The Erb/Harvey study starts with the commonly held truism that "gold is a currency hedge." In other words, note the authors, if the US dollar loses 10% against the yen, for example, then the price of gold should offset that loss by rising an equivalent 10%. That argument, unfortunately, only holds water if in fact one of the two countries involved in such a calculation/hedging can consistently boast of an inflation rate of… zero percent.

What has, in fact, taken place is that, since 1975, the US dollar price of gold has risen and the US dollar has depreciated against the yen. On the other hand, the price of gold in yen also rose and the Japanese yen appreciated against the dollar. Last week, the World Gold Council (EGC) issued its report on the gold price performance in the second quarter of 2012, in which it noted that gold prices declined in most currencies with the exception of the euro, the Swiss franc and the Indian rupee.

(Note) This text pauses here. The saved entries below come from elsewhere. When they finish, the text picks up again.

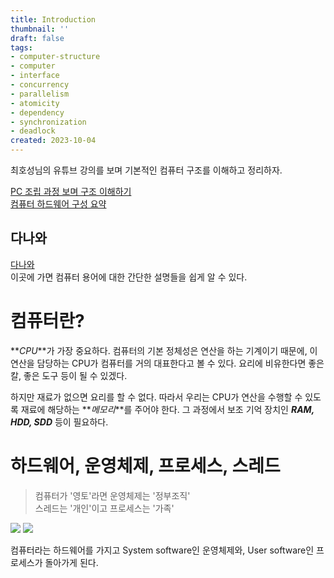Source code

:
 ```yaml
---
title: Introduction
thumbnail: ''
draft: false
tags:
- computer-structure
- computer
- interface
- concurrency
- parallelism
- atomicity
- dependency
- synchronization
- deadlock
created: 2023-10-04
---
```


최호성님의 유튜브 강의를 보며 기본적인 컴퓨터 구조를 이해하고 정리하자.

[PC 조립 과정 보며 구조 이해하기](https://www.youtube.com/watch?v=p0ZXcw_5S8o&list=PLXvgR_grOs1BQCziQ_MpM877BdBxwbMzA&index=3)  
[컴퓨터 하드웨어 구성 요약](https://www.youtube.com/watch?v=BylAwbVlTxA&list=PLXvgR_grOs1BQCziQ_MpM877BdBxwbMzA&index=4)

## 다나와

[다나와](https://www.danawa.com)  
이곳에 가면 컴퓨터 용어에 대한 간단한 설명들을 쉽게 알 수 있다.

# 컴퓨터란?

\*\**CPU*\*\*가 가장 중요하다. 컴퓨터의 기본 정체성은 연산을 하는 기계이기 때문에, 이 연산을 담당하는 CPU가 컴퓨터를 거의 대표한다고 볼 수 있다. 요리에 비유한다면 좋은 칼, 좋은 도구 등이 될 수 있겠다.

하지만 재료가 없으면 요리를 할 수 없다. 따라서 우리는 CPU가 연산을 수행할 수 있도록 재료에 해당하는 \*\**메모리*\*\*를 주어야 한다. 그 과정에서 보조 기억 장치인 ***RAM, HDD, SDD*** 등이 필요하다.

# 하드웨어, 운영체제, 프로세스, 스레드

 > 
 > 컴퓨터가 '영토'라면 운영체제는 '정부조직'  
 > 스레드는 '개인'이고 프로세스는 '가족'

![](Pasted%20image%2020231004212532.png)
![](Pasted%20image%2020231004212542.png)

컴퓨터라는 하드웨어를 가지고 System software인 운영체제와, User software인 프로세스가 돌아가게 된다.
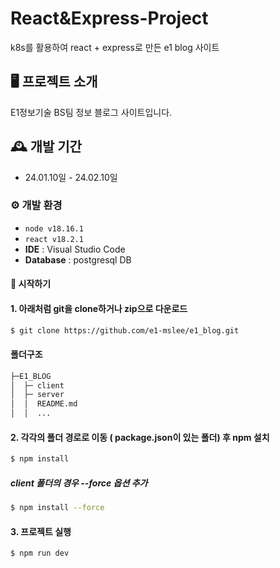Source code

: # React&Express-Project
k8s를 활용하여 react + express로 만든 e1 blog 사이트

## 🖥️ 프로젝트 소개
E1정보기술 BS팀 정보 블로그 사이트입니다.
<br>

## 🕰️ 개발 기간
* 24.01.10일 - 24.02.10일

### ⚙️ 개발 환경
- `node v18.16.1`
- `react v18.2.1`
- **IDE** : Visual Studio Code
- **Database** : postgresql DB

#### 📌 시작하기

#### 1. 아래처럼 git을 clone하거나 zip으로 다운로드
```bash
$ git clone https://github.com/e1-mslee/e1_blog.git
```

#### 폴더구조
```sh
├─E1_BLOG
│  ├─ client
│  ├─ server
│  │  README.md
│  │  ...

```

#### 2. 각각의 폴더 경로로 이동 ( package.json이 있는 폴더) 후 npm 설치

```bash
$ npm install
```

##### client 폴더의 경우 --force 옵션 추가
```bash
$ npm install --force
```

#### 3. 프로젝트 실행
```bash
$ npm run dev
```
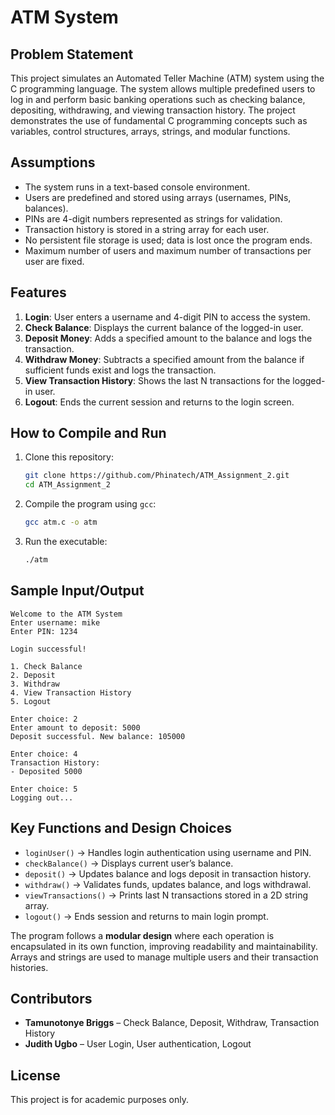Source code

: # ATM System

## Problem Statement

This project simulates an Automated Teller Machine (ATM) system using the C programming language. The system allows multiple predefined users to log in and perform basic banking operations such as checking balance, depositing, withdrawing, and viewing transaction history. The project demonstrates the use of fundamental C programming concepts such as variables, control structures, arrays, strings, and modular functions.

## Assumptions

* The system runs in a text-based console environment.
* Users are predefined and stored using arrays (usernames, PINs, balances).
* PINs are 4-digit numbers represented as strings for validation.
* Transaction history is stored in a string array for each user.
* No persistent file storage is used; data is lost once the program ends.
* Maximum number of users and maximum number of transactions per user are fixed.

## Features

1. **Login**: User enters a username and 4-digit PIN to access the system.
2. **Check Balance**: Displays the current balance of the logged-in user.
3. **Deposit Money**: Adds a specified amount to the balance and logs the transaction.
4. **Withdraw Money**: Subtracts a specified amount from the balance if sufficient funds exist and logs the transaction.
5. **View Transaction History**: Shows the last N transactions for the logged-in user.
6. **Logout**: Ends the current session and returns to the login screen.

## How to Compile and Run

1. Clone this repository:

   ```bash
   git clone https://github.com/Phinatech/ATM_Assignment_2.git
   cd ATM_Assignment_2
   ```
2. Compile the program using `gcc`:

   ```bash
   gcc atm.c -o atm
   ```
3. Run the executable:

   ```bash
   ./atm
   ```

## Sample Input/Output

```
Welcome to the ATM System
Enter username: mike
Enter PIN: 1234

Login successful!

1. Check Balance
2. Deposit
3. Withdraw
4. View Transaction History
5. Logout

Enter choice: 2
Enter amount to deposit: 5000
Deposit successful. New balance: 105000

Enter choice: 4
Transaction History:
- Deposited 5000

Enter choice: 5
Logging out...
```

## Key Functions and Design Choices

* `loginUser()` → Handles login authentication using username and PIN.
* `checkBalance()` → Displays current user’s balance.
* `deposit()` → Updates balance and logs deposit in transaction history.
* `withdraw()` → Validates funds, updates balance, and logs withdrawal.
* `viewTransactions()` → Prints last N transactions stored in a 2D string array.
* `logout()` → Ends session and returns to main login prompt.

The program follows a **modular design** where each operation is encapsulated in its own function, improving readability and maintainability. Arrays and strings are used to manage multiple users and their transaction histories.

## Contributors

* **Tamunotonye Briggs** – Check Balance, Deposit, Withdraw, Transaction History
* **Judith Ugbo** – User Login, User authentication, Logout

## License

This project is for academic purposes only.
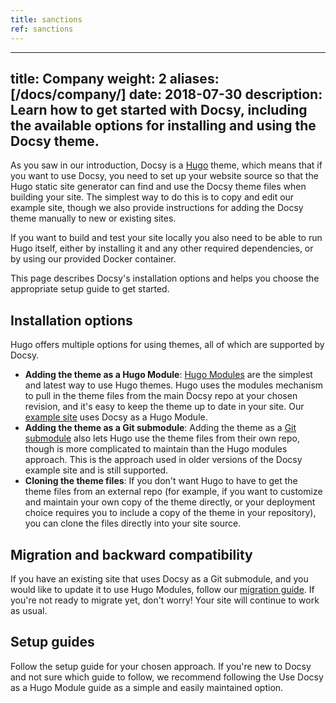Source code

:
 ```yaml
---
title: sanctions
ref: sanctions
---
```


---
title: Company
weight: 2
aliases: [/docs/company/]
date: 2018-07-30
description:
  Learn how to get started with Docsy, including the available options for
  installing and using the Docsy theme.
---

As you saw in our introduction, Docsy is a [Hugo](https://gohugo.io) theme, which means that if you want to use Docsy, you need to set up your website source so that the Hugo static site generator can find and use the Docsy theme files when building your site. The simplest way to do this is to copy and edit our example site, though we also provide instructions for adding the Docsy theme manually to new or existing sites.

If you want to build and test your site locally you also need to be able to run Hugo itself, either by installing it and any other required dependencies, or by using our provided Docker container.

This page describes Docsy's installation options and helps you choose the appropriate setup guide to get started.

## Installation options

Hugo offers multiple options for using themes, all of which are supported by Docsy.

* **Adding the theme as a Hugo Module**: [Hugo Modules](https://gohugo.io/hugo-modules/) are the simplest and latest way to use Hugo themes. Hugo uses the modules mechanism to pull in the theme files from the main Docsy repo at your chosen revision, and it's easy to keep the theme up to date in your site. Our [example site](https://github.com/google/docsy-example) uses Docsy as a Hugo Module.
* **Adding the theme as a Git submodule**: Adding the theme as a [Git submodule](https://git-scm.com/book/en/v2/Git-Tools-Submodules) also lets Hugo use the theme files from their own repo, though is more complicated to maintain than the Hugo modules approach. This is the approach used in older versions of the Docsy example site and is still supported.
* **Cloning the theme files**: If you don't want Hugo to have to get the theme files from an external repo (for example, if you want to customize and maintain your own copy of the theme directly, or your deployment choice requires you to include a copy of the theme in your repository), you can clone the files directly into your site source.

## Migration and backward compatibility

If you have an existing site that uses Docsy as a Git submodule, and you would like to update it to use Hugo Modules, follow our [migration guide](/docs/updating/convert-site-to-module/). If you're not ready to migrate yet, don't worry! Your site will continue to work as usual.

## Setup guides

Follow the setup guide for your chosen approach. If you're new to Docsy and not sure which guide to follow, we recommend following the Use Docsy as a Hugo Module guide as a simple and easily maintained option.
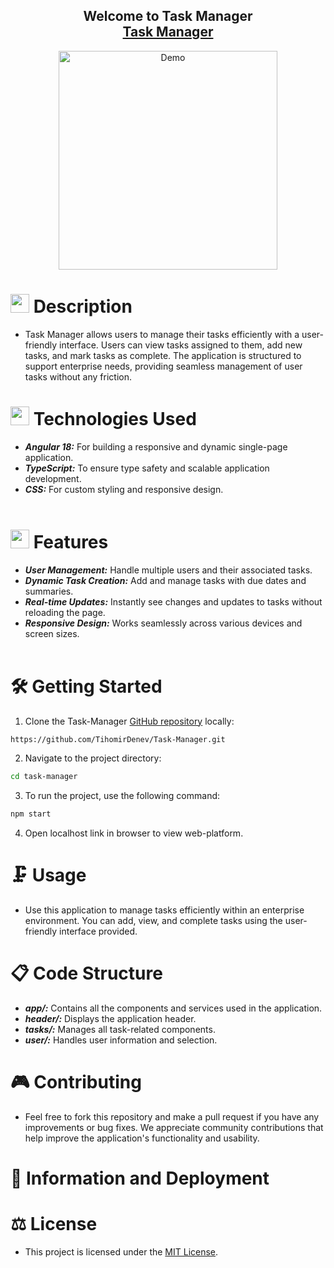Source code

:<h2 align="center">
  Welcome to Task Manager <br/>
  <a href="https://github.com/TihomirDenev/Task-Manager" target="_blank">Task Manager</a>
</h2>
<div align="center">
  <img alt="Demo" src="assets/.png" height="350" />
</div>

# <img src="https://firebasestorage.googleapis.com/v0/b/dare2fit-f6eb4.appspot.com/o/assets%2FREADME-images%2Fcommunity.png?alt=media&token=893ecd6f-908b-4c1e-9223-25d82f1bb8b1&_gl=1*watnuy*_ga*MjExMzk5MTA5MC4xNjgzMjcwMjg1*_ga_CW55HF8NVT*MTY4NjU3Njg5Ni4xMDMuMS4xNjg2NTc3OTI1LjAuMC4w"  width="30" height="30"> Description

- Task Manager allows users to manage their tasks efficiently with a user-friendly interface. Users can view tasks assigned to them, add new tasks, and mark tasks as complete. The application is structured to support enterprise needs, providing seamless management of user tasks without any friction.

# <img src="https://firebasestorage.googleapis.com/v0/b/dare2fit-f6eb4.appspot.com/o/assets%2FREADME-images%2Fresources.png?alt=media&token=9fe5f5ee-5413-4af3-a50b-c7f01650d1fe&_gl=1*4u0xo2*_ga*MjExMzk5MTA5MC4xNjgzMjcwMjg1*_ga_CW55HF8NVT*MTY4NjU3Njg5Ni4xMDMuMS4xNjg2NTc3OTk4LjAuMC4w"  width="30" height="30"> Technologies Used

- ***Angular 18:*** For building a responsive and dynamic single-page application.
- ***TypeScript:*** To ensure type safety and scalable application development.
- ***CSS:*** For custom styling and responsive design.
<br /><br />

# <img src="https://firebasestorage.googleapis.com/v0/b/dare2fit-f6eb4.appspot.com/o/assets%2FREADME-images%2Ffeatures.png?alt=media&token=e5fc5779-b3db-41c2-a576-947ca382ea5a&_gl=1*81oei1*_ga*MjExMzk5MTA5MC4xNjgzMjcwMjg1*_ga_CW55HF8NVT*MTY4NjU3Njg5Ni4xMDMuMS4xNjg2NTc3OTgzLjAuMC4w" width="30" height="30"> Features

- ***User Management:*** Handle multiple users and their associated tasks.
- ***Dynamic Task Creation:*** Add and manage tasks with due dates and summaries.
- ***Real-time Updates:*** Instantly see changes and updates to tasks without reloading the page.
- ***Responsive Design:*** Works seamlessly across various devices and screen sizes.
<br /><br />

# 🛠 Getting Started

1. Clone the Task-Manager [GitHub repository](https://github.com/TihomirDenev/Task-Manager) locally:

```bash
https://github.com/TihomirDenev/Task-Manager.git
```

2. Navigate to the project directory:

```bash
cd task-manager
```

3. To run the project, use the following command:

```bash
npm start
```

4. Open localhost link in browser to view web-platform.

# 🗜 Usage
- Use this application to manage tasks efficiently within an enterprise environment. You can add, view, and complete tasks using the user-friendly interface provided.

# 📋 Code Structure
- ***app/:*** Contains all the components and services used in the application.
- ***header/:*** Displays the application header.
- ***tasks/:*** Manages all task-related components.
- ***user/:*** Handles user information and selection.

# 🎮 Contributing

- Feel free to fork this repository and make a pull request if you have any improvements or bug fixes. We appreciate community contributions that help improve the application's functionality and usability.

# 📲 Information and Deployment


# ⚖ License

- This project is licensed under the [MIT License](https://opensource.org/licenses/MIT).
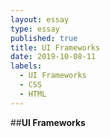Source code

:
 ```yaml
---
layout: essay
type: essay
published: true
title: UI Frameworks
date: 2019-10-08-11
labels:
  - UI Frameworks
  - CSS
  - HTML
---
```


##**UI Frameworks**
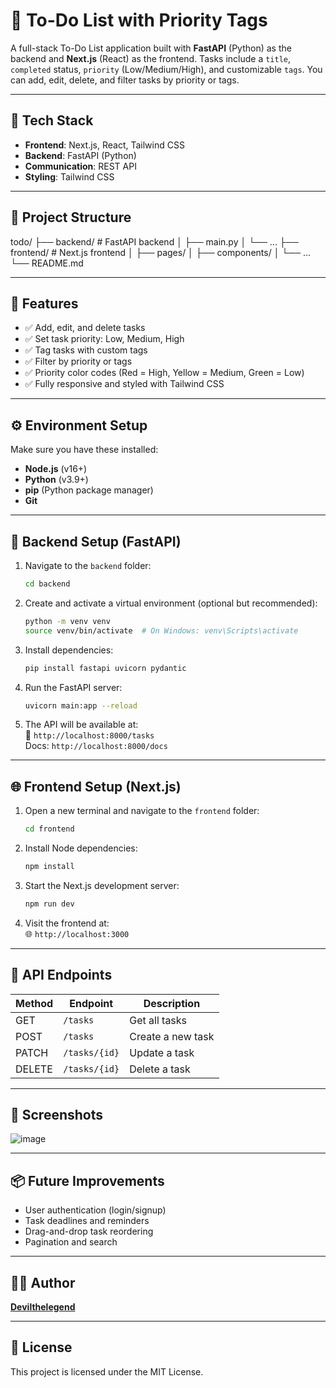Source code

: # 📝 To-Do List with Priority Tags

A full-stack To-Do List application built with **FastAPI** (Python) as the backend and **Next.js** (React) as the frontend. Tasks include a `title`, `completed` status, `priority` (Low/Medium/High), and customizable `tags`. You can add, edit, delete, and filter tasks by priority or tags.

---

## 🔧 Tech Stack

- **Frontend**: Next.js, React, Tailwind CSS
- **Backend**: FastAPI (Python)
- **Communication**: REST API
- **Styling**: Tailwind CSS

---

## 📁 Project Structure

todo/
├── backend/ # FastAPI backend
│ ├── main.py
│ └── ...
├── frontend/ # Next.js frontend
│ ├── pages/
│ ├── components/
│ └── ...
└── README.md


---

## 🚀 Features

- ✅ Add, edit, and delete tasks
- ✅ Set task priority: Low, Medium, High
- ✅ Tag tasks with custom tags
- ✅ Filter by priority or tags
- ✅ Priority color codes (Red = High, Yellow = Medium, Green = Low)
- ✅ Fully responsive and styled with Tailwind CSS

---

## ⚙️ Environment Setup

Make sure you have these installed:

- **Node.js** (v16+)
- **Python** (v3.9+)
- **pip** (Python package manager)
- **Git**

---

## 🐍 Backend Setup (FastAPI)

1. Navigate to the `backend` folder:

    ```bash
    cd backend
    ```

2. Create and activate a virtual environment (optional but recommended):

    ```bash
    python -m venv venv
    source venv/bin/activate  # On Windows: venv\Scripts\activate
    ```

3. Install dependencies:

    ```bash
    pip install fastapi uvicorn pydantic
    ```

4. Run the FastAPI server:

    ```bash
    uvicorn main:app --reload
    ```

5. The API will be available at:  
    📍 `http://localhost:8000/tasks`  
    Docs: `http://localhost:8000/docs`

---

## 🌐 Frontend Setup (Next.js)

1. Open a new terminal and navigate to the `frontend` folder:

    ```bash
    cd frontend
    ```

2. Install Node dependencies:

    ```bash
    npm install
    ```

3. Start the Next.js development server:

    ```bash
    npm run dev
    ```

4. Visit the frontend at:  
    🌐 `http://localhost:3000`

---

## 🧪 API Endpoints

| Method | Endpoint              | Description         |
|--------|-----------------------|---------------------|
| GET    | `/tasks`              | Get all tasks       |
| POST   | `/tasks`              | Create a new task   |
| PATCH  | `/tasks/{id}`         | Update a task       |
| DELETE | `/tasks/{id}`         | Delete a task       |

---

## 📸 Screenshots

![image](https://github.com/user-attachments/assets/3f08b77a-bcfc-4e5d-b912-bbb04d3d4bcf)


---

## 📦 Future Improvements

- User authentication (login/signup)
- Task deadlines and reminders
- Drag-and-drop task reordering
- Pagination and search

---

## 👨‍💻 Author

[**Devilthelegend**](https://github.com/Devilthelegend)

---

## 📄 License

This project is licensed under the MIT License.

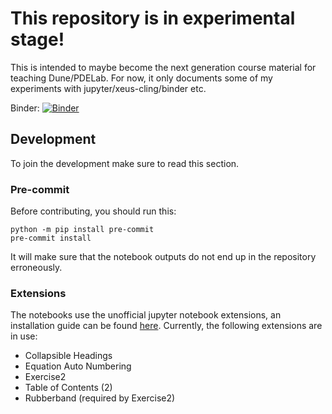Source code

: # This repository is in experimental stage!

This is intended to maybe become the next generation course material
for teaching Dune/PDELab. For now, it only documents some of my
experiments with jupyter/xeus-cling/binder etc.

Binder: [![Binder](https://mybinder.org/badge_logo.svg)](https://mybinder.org/v2/gh/dokempf/dune-jupyter-course/master)

## Development

To join the development make sure to read this section.

### Pre-commit

Before contributing, you should run this:

```
python -m pip install pre-commit
pre-commit install
```

It will make sure that the notebook outputs do not end up in the repository erroneously.

### Extensions

The notebooks use the unofficial jupyter notebook extensions, an installation guide can be found [here](https://jupyter-contrib-nbextensions.readthedocs.io/en/latest/install.html).
Currently, the following extensions are in use:
 - Collapsible Headings
 - Equation Auto Numbering
 - Exercise2
 - Table of Contents (2)
 - Rubberband (required by Exercise2)
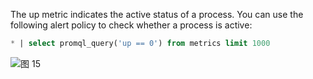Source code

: The up metric indicates the active status of a process. You can use the following alert policy to check whether a process is active:

```SQL
* | select promql_query('up == 0') from metrics limit 1000
```

![图 15](/img/src/metrics/index/a86bd353f969c166fbd831c2b8acf3c05e4b8f163482c9bd84ccc60fb41ea0ab.png)
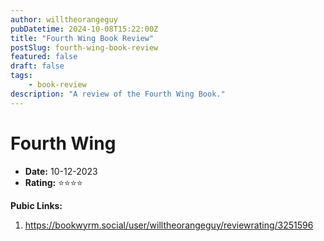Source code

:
 ```yaml
---
author: willtheorangeguy
pubDatetime: 2024-10-08T15:22:00Z
title: "Fourth Wing Book Review"
postSlug: fourth-wing-book-review
featured: false
draft: false
tags:
    - book-review
description: "A review of the Fourth Wing Book."
---
```


# Fourth Wing

- **Date:** 10-12-2023
- **Rating:** ⭐⭐⭐⭐

**Pubic Links:**

1. https://bookwyrm.social/user/willtheorangeguy/reviewrating/3251596
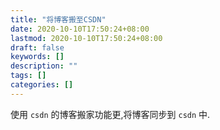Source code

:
 ```yaml
---
title: "将博客搬至CSDN"
date: 2020-10-10T17:50:24+08:00
lastmod: 2020-10-10T17:50:24+08:00
draft: false
keywords: []
description: ""
tags: []
categories: []
---
```

使用 `csdn` 的博客搬家功能更,将博客同步到 `csdn` 中.
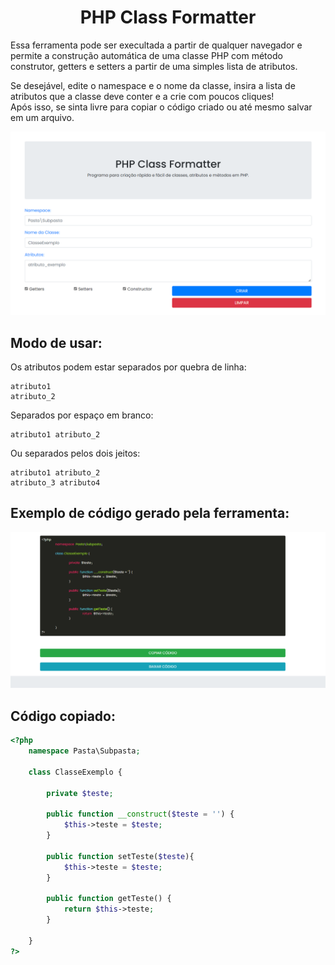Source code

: <div align="center">
        <h1>PHP Class Formatter</h1>
</div>

<div>
    <p>Essa ferramenta pode ser execultada a partir de qualquer navegador e permite a construção automática de uma classe PHP com método construtor, getters e setters a partir de uma simples lista de atributos.</p>
</div>

<div>
    <p>Se desejável, edite o namespace e o nome da classe, insira a lista de atributos que a classe deve conter e a crie com poucos cliques! 
    <br>Após isso, se sinta livre para copiar o código criado ou até mesmo salvar em um arquivo.</p>
</div>

<div align="center">
    <img src="projeto/php-class-formatter.png">
</div>

## Modo de usar:
<div>
    <p>Os atributos podem estar separados por quebra de linha:</p>
        
```
atributo1
atributo_2
```
</div>

<div>
    <p>Separados por espaço em branco:</p>
        
```
atributo1 atributo_2
```
</div>

<div>
    <p>Ou separados pelos dois jeitos:</p>
        
```
atributo1 atributo_2
atributo_3 atributo4
```
</div>

## Exemplo de código gerado pela ferramenta:
<div align="center">
    <img src="projeto/exemplo.png">
</div>

## Código copiado:
```php
<?php
	namespace Pasta\Subpasta;

	class ClasseExemplo {

		private $teste;

		public function __construct($teste = '') {
			$this->teste = $teste;
		}

		public function setTeste($teste){
			$this->teste = $teste;
		}

		public function getTeste() {
			return $this->teste;
		}

	}
?>
```
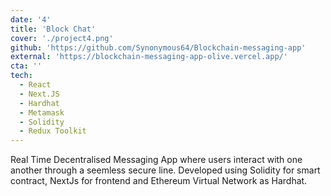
 ```yaml
---
date: '4'
title: 'Block Chat'
cover: './project4.png'
github: 'https://github.com/Synonymous64/Blockchain-messaging-app'
external: 'https://blockchain-messaging-app-olive.vercel.app/'
cta: ''
tech:
  - React
  - Next.JS
  - Hardhat
  - Metamask
  - Solidity
  - Redux Toolkit
---
```


Real Time Decentralised Messaging App where users interact with one another through a seemless secure line. Developed using Solidity for smart contract, NextJs for frontend and Ethereum Virtual Network as Hardhat.
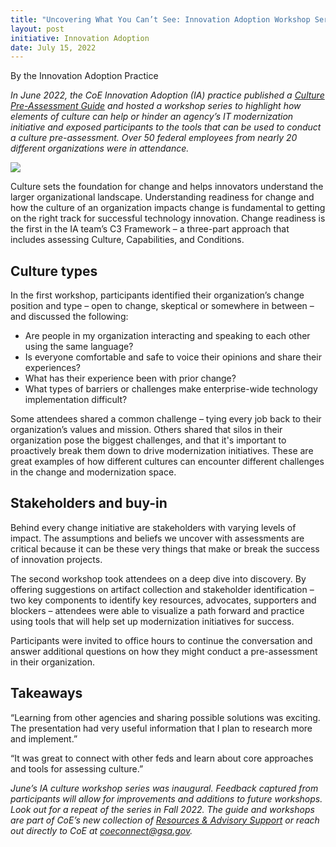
 ```yaml
---
title: "Uncovering What You Can’t See: Innovation Adoption Workshop Series Asks, ‘Is Your Culture Ready for Change?’"
layout: post
initiative: Innovation Adoption
date: July 15, 2022
---
```

By the Innovation Adoption Practice 

<em>In June 2022, the CoE Innovation Adoption (IA) practice published a <a href="{{site.baseurl}}/docs/CulturePreAssessmentGuide.pdf" target="_blank">Culture Pre-Assessment Guide</a> and hosted a workshop series to highlight how elements of culture can help or hinder an agency’s IT modernization initiative and exposed participants to the tools that can be used to conduct a culture pre-assessment. Over 50 federal employees from nearly 20 different organizations were in attendance.</em>

<a href="{{site.baseurl}}/images/gsagraphic.jpg" target="_blank" ><img src="{{site.baseurl}}/images/gsagraphic.jpg"></a>

Culture sets the foundation for change and helps innovators understand the larger organizational landscape. Understanding readiness for change and how the culture of an organization impacts change is fundamental to getting on the right track for successful technology innovation. Change readiness is the first in the IA team’s C3 Framework – a three-part approach that includes assessing Culture, Capabilities, and Conditions.

## Culture types

In the first workshop, participants identified their organization’s change position and type – open to change, skeptical or somewhere in between – and discussed the following:
- Are people in my organization interacting and speaking to each other using the same language?
- Is everyone comfortable and safe to voice their opinions and share their experiences?
- What has their experience been with prior change? 
- What types of barriers or challenges make enterprise-wide technology implementation difficult?

Some attendees shared a common challenge – tying every job back to their organization’s values and mission. Others shared that silos in their organization pose the biggest challenges, and that it's important to proactively break them down to drive modernization initiatives. These are great examples of how different cultures can encounter different challenges in the change and modernization space.

## Stakeholders and buy-in

Behind every change initiative are stakeholders with varying levels of impact. The assumptions and beliefs we uncover with assessments are critical because it can be these very things that make or break the success of innovation projects. 

The second workshop took attendees on a deep dive into discovery. By offering suggestions on artifact collection and stakeholder identification – two key components to identify key resources, advocates, supporters and blockers – attendees were able to visualize a path forward and practice using tools that will help set up modernization initiatives for success. 

Participants were invited to office hours to continue the conversation and answer additional questions on how they might conduct a pre-assessment in their organization.  

## Takeaways

“Learning from other agencies and sharing possible solutions was exciting. The presentation had very useful information that I plan to research more and implement.”

“It was great to connect with other feds and learn about core approaches and tools for assessing culture.”

<em>June’s IA culture workshop series was inaugural. Feedback captured from participants will allow for improvements and additions to future workshops. Look out for a repeat of the series in Fall 2022. The guide and workshops are part of CoE’s new collection of <a href="{{site.baseurl}}/2022/05/20/coe-update-4.html" target="_blank">Resources & Advisory Support</a> or reach out directly to CoE at coeconnect@gsa.gov.</em>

For any particular currency pair, if gold is able to hedge one country’s currency, it certainly is not able to hedge the other’s currency. As regards gold as a hedge against "domestic" (pick your country) currency "debasement" (courtesy of the imaginary printing presses that are putatively running 24/7) the authors find that, from a macro-perspective, the mantra of "currency down –gold up" also does not hold true. As regards the following table of currencies, the authors conclude, there seems to be little connection between currency returns and gold returns:

All (speculative) eyes are now focusing on Friday’s US Q2 GDP report. You already know how that news day will play out; feeble growth figures will stoke the commodity bulls who will immediately read an imminent QE3 into the statistical "coffee grounds" on offer from the US Commerce Department. The US economy grew at the 1.9% rate in Q1 and estimates are that such expansion may have stalled to near 1.3% during the most recent quarter. Separately, a Chinese central bank advisor has warned this weekend that his country’s economic expansion could slow to 7.4% in the current quarter and that the contractive phase is not yet over. Much hangs in the balance these days. IMF Chief Ms. Lagarde has warned that this crisis knows no borders and that it is knocking on everyone’s doors.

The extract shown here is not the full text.